Suzanne Frischkorn

Backcountry

The shooter was white.

We live in a verdant forest,
   twenty minutes from everything.
Summer’s leaves screen the road,
every sunrise caught and cradled

in branches, our perimeter lined
with stacked stoned walls.
   When it all finally goes to shit
that’s something, anyway—

   not being an easy target.
The shooter was a loner.
The shooter didn’t talk to anyone.

He was in his 20s, wrote a manifesto,
   streamed his shooting live.
His mother bought the guns.
He graduated from the high school.

   No one would fuck him.
No one raised him that way.
No one followed up.
No one can believe it happened,
they never thought

   it would happen here.

At the carnival, the strangest of places
to escape news, colored lights corral
the dusk.

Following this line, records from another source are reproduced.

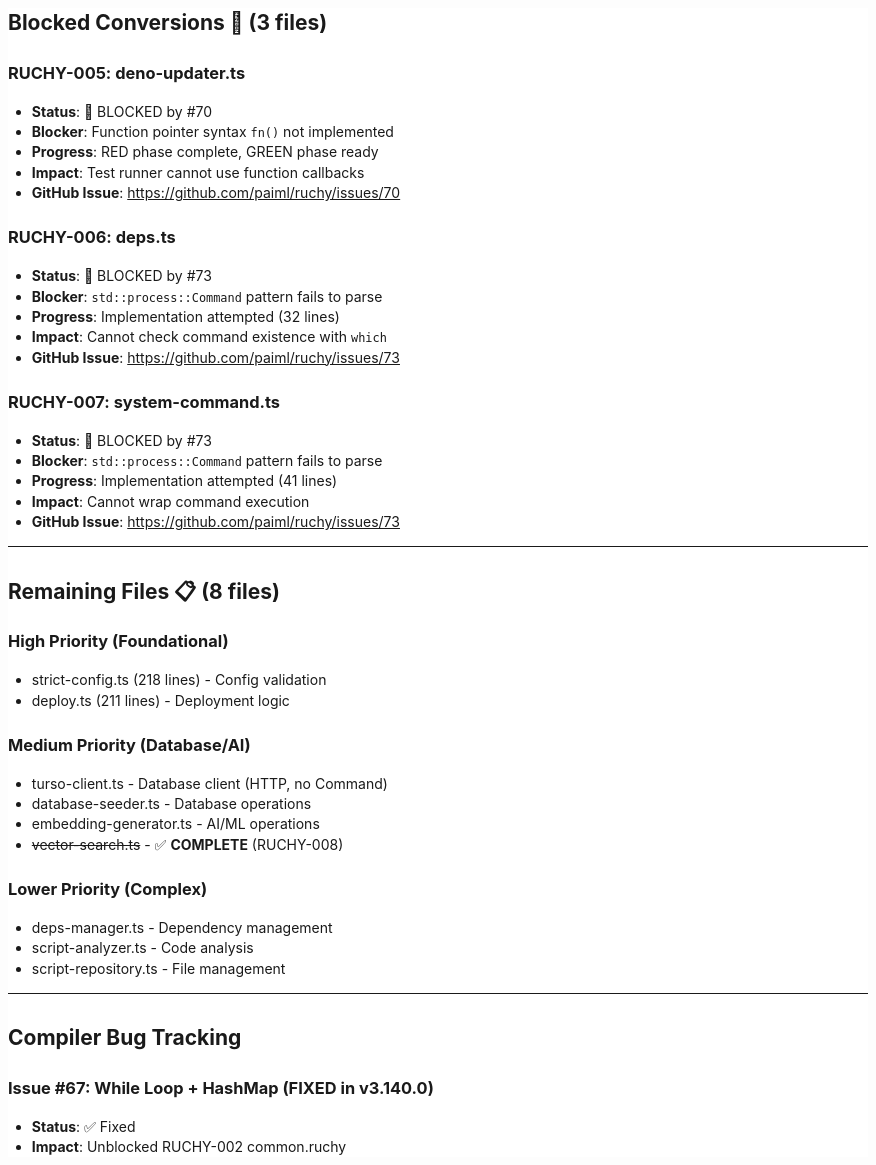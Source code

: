 
## Blocked Conversions 🚫 (3 files)

### RUCHY-005: deno-updater.ts
- **Status**: 🚫 BLOCKED by #70
- **Blocker**: Function pointer syntax `fn()` not implemented
- **Progress**: RED phase complete, GREEN phase ready
- **Impact**: Test runner cannot use function callbacks
- **GitHub Issue**: https://github.com/paiml/ruchy/issues/70

### RUCHY-006: deps.ts
- **Status**: 🚫 BLOCKED by #73
- **Blocker**: `std::process::Command` pattern fails to parse
- **Progress**: Implementation attempted (32 lines)
- **Impact**: Cannot check command existence with `which`
- **GitHub Issue**: https://github.com/paiml/ruchy/issues/73

### RUCHY-007: system-command.ts
- **Status**: 🚫 BLOCKED by #73
- **Blocker**: `std::process::Command` pattern fails to parse
- **Progress**: Implementation attempted (41 lines)
- **Impact**: Cannot wrap command execution
- **GitHub Issue**: https://github.com/paiml/ruchy/issues/73

---

## Remaining Files 📋 (8 files)

### High Priority (Foundational)
- strict-config.ts (218 lines) - Config validation
- deploy.ts (211 lines) - Deployment logic

### Medium Priority (Database/AI)
- turso-client.ts - Database client (HTTP, no Command)
- database-seeder.ts - Database operations
- embedding-generator.ts - AI/ML operations
- ~~vector-search.ts~~ - ✅ **COMPLETE** (RUCHY-008)

### Lower Priority (Complex)
- deps-manager.ts - Dependency management
- script-analyzer.ts - Code analysis
- script-repository.ts - File management

---

## Compiler Bug Tracking

### Issue #67: While Loop + HashMap (FIXED in v3.140.0)
- **Status**: ✅ Fixed
- **Impact**: Unblocked RUCHY-002 common.ruchy
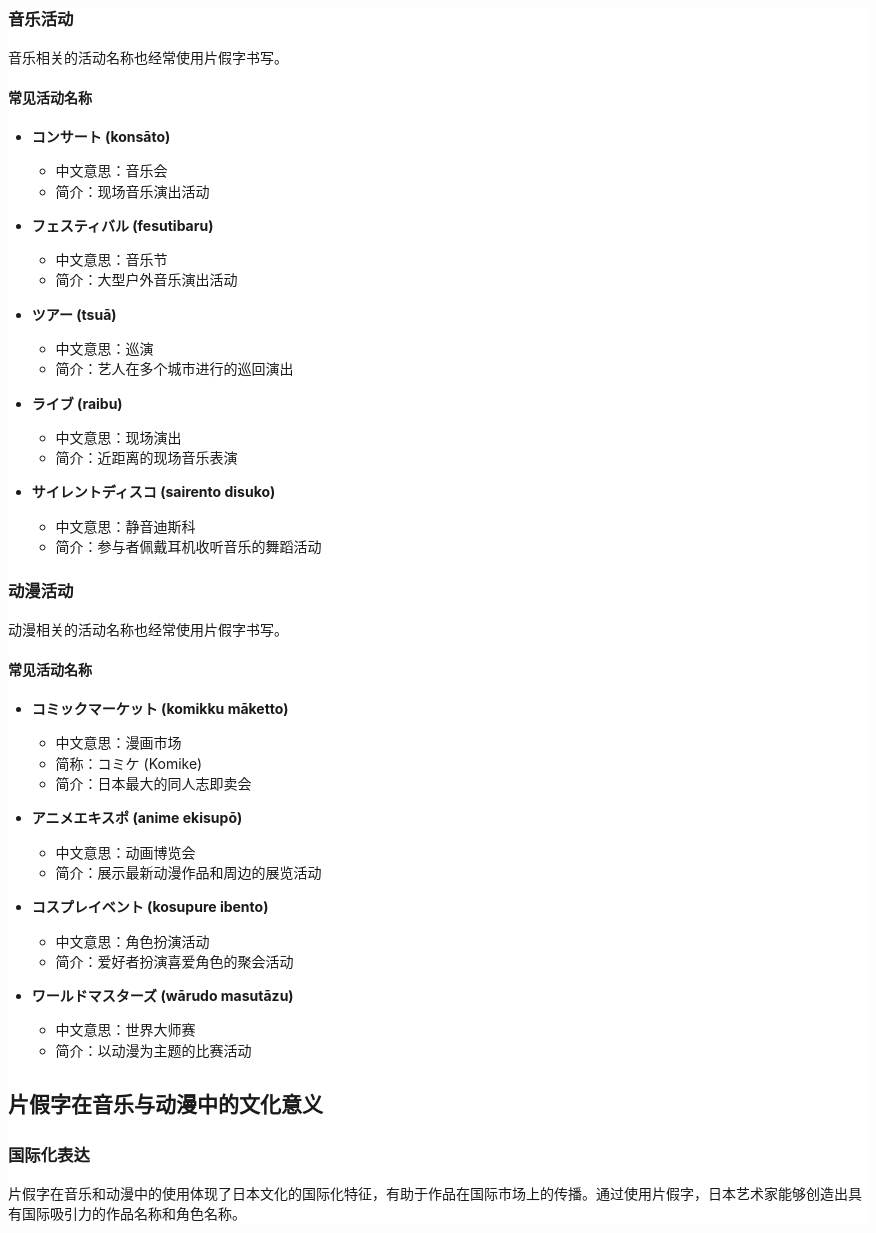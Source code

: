 ### 音乐活动

音乐相关的活动名称也经常使用片假字书写。

#### 常见活动名称

- **コンサート (konsāto)**
  - 中文意思：音乐会
  - 简介：现场音乐演出活动

- **フェスティバル (fesutibaru)**
  - 中文意思：音乐节
  - 简介：大型户外音乐演出活动

- **ツアー (tsuā)**
  - 中文意思：巡演
  - 简介：艺人在多个城市进行的巡回演出

- **ライブ (raibu)**
  - 中文意思：现场演出
  - 简介：近距离的现场音乐表演

- **サイレントディスコ (sairento disuko)**
  - 中文意思：静音迪斯科
  - 简介：参与者佩戴耳机收听音乐的舞蹈活动

### 动漫活动

动漫相关的活动名称也经常使用片假字书写。

#### 常见活动名称

- **コミックマーケット (komikku māketto)**
  - 中文意思：漫画市场
  - 简称：コミケ (Komike)
  - 简介：日本最大的同人志即卖会

- **アニメエキスポ (anime ekisupō)**
  - 中文意思：动画博览会
  - 简介：展示最新动漫作品和周边的展览活动

- **コスプレイベント (kosupure ibento)**
  - 中文意思：角色扮演活动
  - 简介：爱好者扮演喜爱角色的聚会活动

- **ワールドマスターズ (wārudo masutāzu)**
  - 中文意思：世界大师赛
  - 简介：以动漫为主题的比赛活动

## 片假字在音乐与动漫中的文化意义

### 国际化表达

片假字在音乐和动漫中的使用体现了日本文化的国际化特征，有助于作品在国际市场上的传播。通过使用片假字，日本艺术家能够创造出具有国际吸引力的作品名称和角色名称。
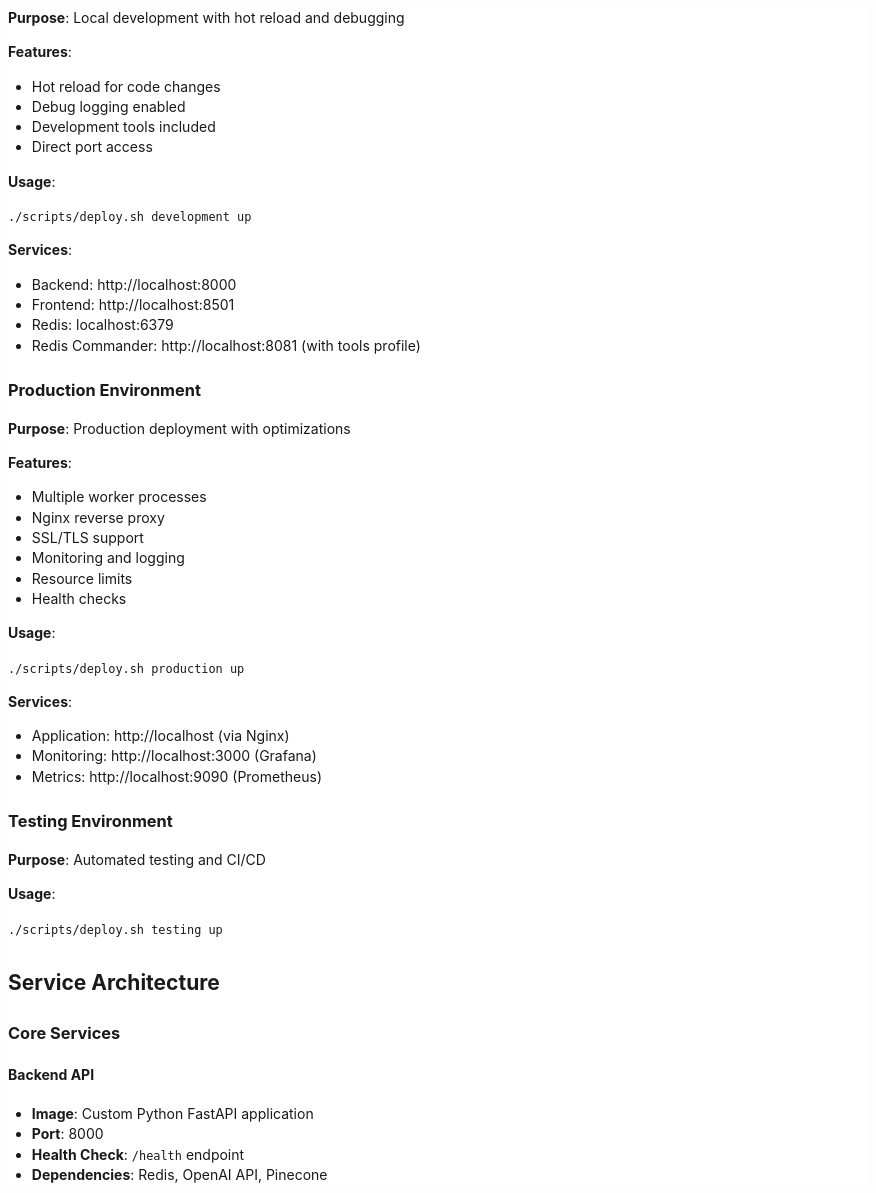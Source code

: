 **Purpose**: Local development with hot reload and debugging

**Features**:
- Hot reload for code changes
- Debug logging enabled
- Development tools included
- Direct port access

**Usage**:
```bash
./scripts/deploy.sh development up
```

**Services**:
- Backend: http://localhost:8000
- Frontend: http://localhost:8501
- Redis: localhost:6379
- Redis Commander: http://localhost:8081 (with tools profile)

### Production Environment

**Purpose**: Production deployment with optimizations

**Features**:
- Multiple worker processes
- Nginx reverse proxy
- SSL/TLS support
- Monitoring and logging
- Resource limits
- Health checks

**Usage**:
```bash
./scripts/deploy.sh production up
```

**Services**:
- Application: http://localhost (via Nginx)
- Monitoring: http://localhost:3000 (Grafana)
- Metrics: http://localhost:9090 (Prometheus)

### Testing Environment

**Purpose**: Automated testing and CI/CD

**Usage**:
```bash
./scripts/deploy.sh testing up
```

## Service Architecture

### Core Services

#### Backend API
- **Image**: Custom Python FastAPI application
- **Port**: 8000
- **Health Check**: `/health` endpoint
- **Dependencies**: Redis, OpenAI API, Pinecone
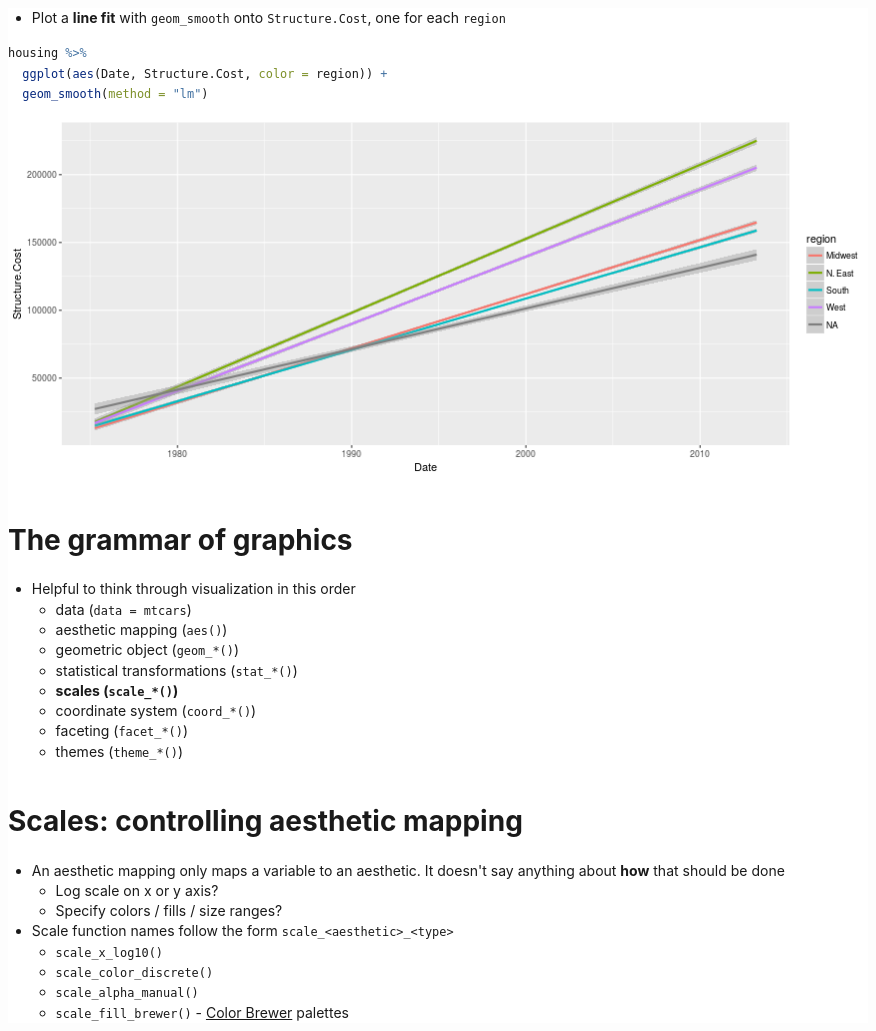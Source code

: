 * Plot a **line fit** with `geom_smooth` onto `Structure.Cost`, one for each `region`


```r
housing %>%
  ggplot(aes(Date, Structure.Cost, color = region)) +
  geom_smooth(method = "lm")
```

![plot of chunk unnamed-chunk-21](Day2_Plotting_and_Modeling-figure/unnamed-chunk-21-1.png)

The grammar of graphics
========================================================
* Helpful to think through visualization in this order
  + data (`data = mtcars`)
  + aesthetic mapping (`aes()`)
  + geometric object (`geom_*()`)
  + statistical transformations (`stat_*()`)
  + **scales (`scale_*()`)**
  + coordinate system (`coord_*()`)
  + faceting (`facet_*()`)
  + themes (`theme_*()`)

Scales: controlling aesthetic mapping
========================================================
* An aesthetic mapping only maps a variable to an aesthetic. It doesn't say anything about **how** that should be done
  + Log scale on x or y axis?
  + Specify colors / fills / size ranges?
* Scale function names follow the form `scale_<aesthetic>_<type>`
  + `scale_x_log10()`
  + `scale_color_discrete()`
  + `scale_alpha_manual()`
  + `scale_fill_brewer()` - [Color Brewer](http://colorbrewer2.org/#type=sequential&scheme=BuGn&n=3) palettes
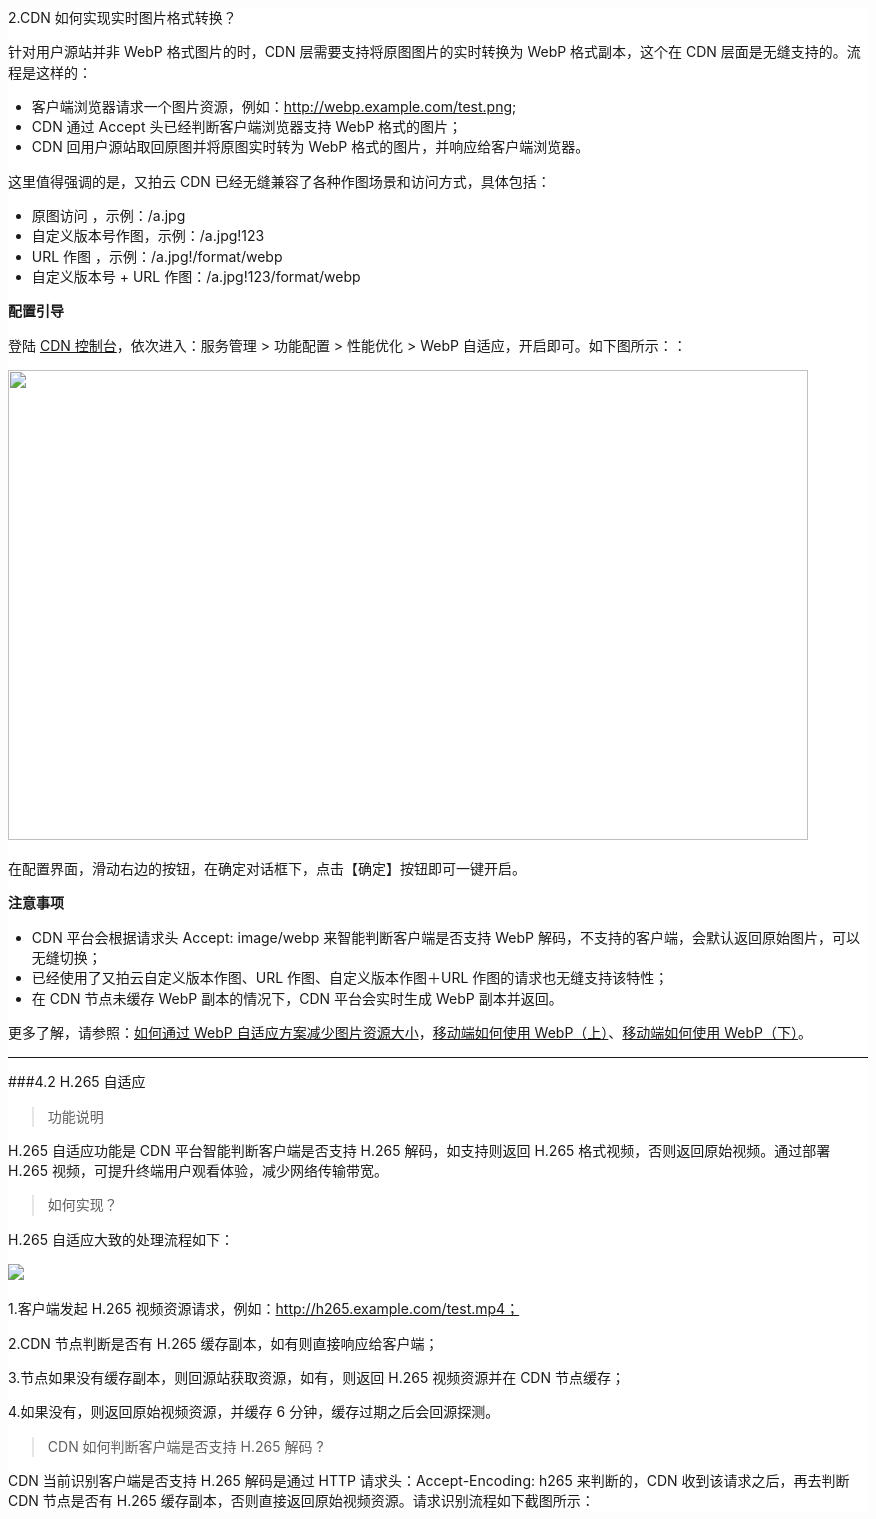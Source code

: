 2.CDN 如何实现实时图片格式转换？
 
针对用户源站并非 WebP 格式图片的时，CDN 层需要支持将原图图片的实时转换为 WebP 格式副本，这个在 CDN 层面是无缝支持的。流程是这样的：

 - 客户端浏览器请求一个图片资源，例如：http://webp.example.com/test.png;
 - CDN 通过 Accept 头已经判断客户端浏览器支持 WebP 格式的图片；
 - CDN 回用户源站取回原图并将原图实时转为 WebP 格式的图片，并响应给客户端浏览器。

这里值得强调的是，又拍云 CDN 已经无缝兼容了各种作图场景和访问方式，具体包括：

 - 原图访问 ，示例：/a.jpg
 - 自定义版本号作图，示例：/a.jpg!123
 - URL 作图 ，示例：/a.jpg!/format/webp
 - 自定义版本号 + URL 作图：/a.jpg!123/format/webp

**配置引导**

登陆 [CDN 控制台](https://console.upyun.com/login/)，依次进入：服务管理 > 功能配置 > 性能优化 > WebP 自适应，开启即可。如下图所示：：

<img src="http://upyun-assets.b0.upaiyun.com/docs/cdn/upyun-cdn-auto_webp.png" height="470" width="800" />

在配置界面，滑动右边的按钮，在确定对话框下，点击【确定】按钮即可一键开启。

**注意事项**

 - CDN 平台会根据请求头 Accept: image/webp 来智能判断客户端是否支持 WebP 解码，不支持的客户端，会默认返回原始图片，可以无缝切换；
 - 已经使用了又拍云自定义版本作图、URL 作图、自定义版本作图＋URL 作图的请求也无缝支持该特性；
 - 在 CDN 节点未缓存 WebP 副本的情况下，CDN 平台会实时生成 WebP 副本并返回。

更多了解，请参照：[如何通过 WebP 自适应方案减少图片资源大小](https://blog.upyun.com/?p=1539)，[移动端如何使用 WebP（上）](https://blog.upyun.com/?p=1252)、[移动端如何使用 WebP（下）](https://blog.upyun.com/?p=1257)。

----------


###4.2 H.265 自适应

> 功能说明

H.265 自适应功能是 CDN 平台智能判断客户端是否支持 H.265 解码，如支持则返回 H.265 格式视频，否则返回原始视频。通过部署 H.265  视频，可提升终端用户观看体验，减少网络传输带宽。

> 如何实现？

H.265 自适应大致的处理流程如下：

<img src="http://upyun-assets.b0.upaiyun.com/docs/cdn/performance/upyun-cdn-config-performance-auto-h2652.png"  />

1.客户端发起 H.265 视频资源请求，例如：http://h265.example.com/test.mp4；

2.CDN 节点判断是否有 H.265 缓存副本，如有则直接响应给客户端；

3.节点如果没有缓存副本，则回源站获取资源，如有，则返回 H.265 视频资源并在 CDN 节点缓存；

4.如果没有，则返回原始视频资源，并缓存 6 分钟，缓存过期之后会回源探测。

> CDN 如何判断客户端是否支持 H.265 解码 ?

CDN 当前识别客户端是否支持 H.265 解码是通过 HTTP 请求头：Accept-Encoding: h265 来判断的，CDN 收到该请求之后，再去判断 CDN 节点是否有 H.265 缓存副本，否则直接返回原始视频资源。请求识别流程如下截图所示：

Dark clouds speed toward us,
lightning flickers sky, we gather

   our children and drive home.


Suzanne Frischkorn is the author of Lit Windowpane (2008), Girl on a Bridge, (2010) and five chapbooks.  Her poems have appeared in Copper Nickel, Diode, Ecotone, Indiana Review, Puerto del Sol, Verse Daily and elsewhere. She is the recipient of the Aldrich Poetry Award for her chapbook Spring Tide, selected by Mary Oliver,  an Emerging Writers Fellowship from the Writer’s Center for her book Lit Windowpane, and an Individual Artist Fellowship from the Connecticut Commission on Culture and Tourism.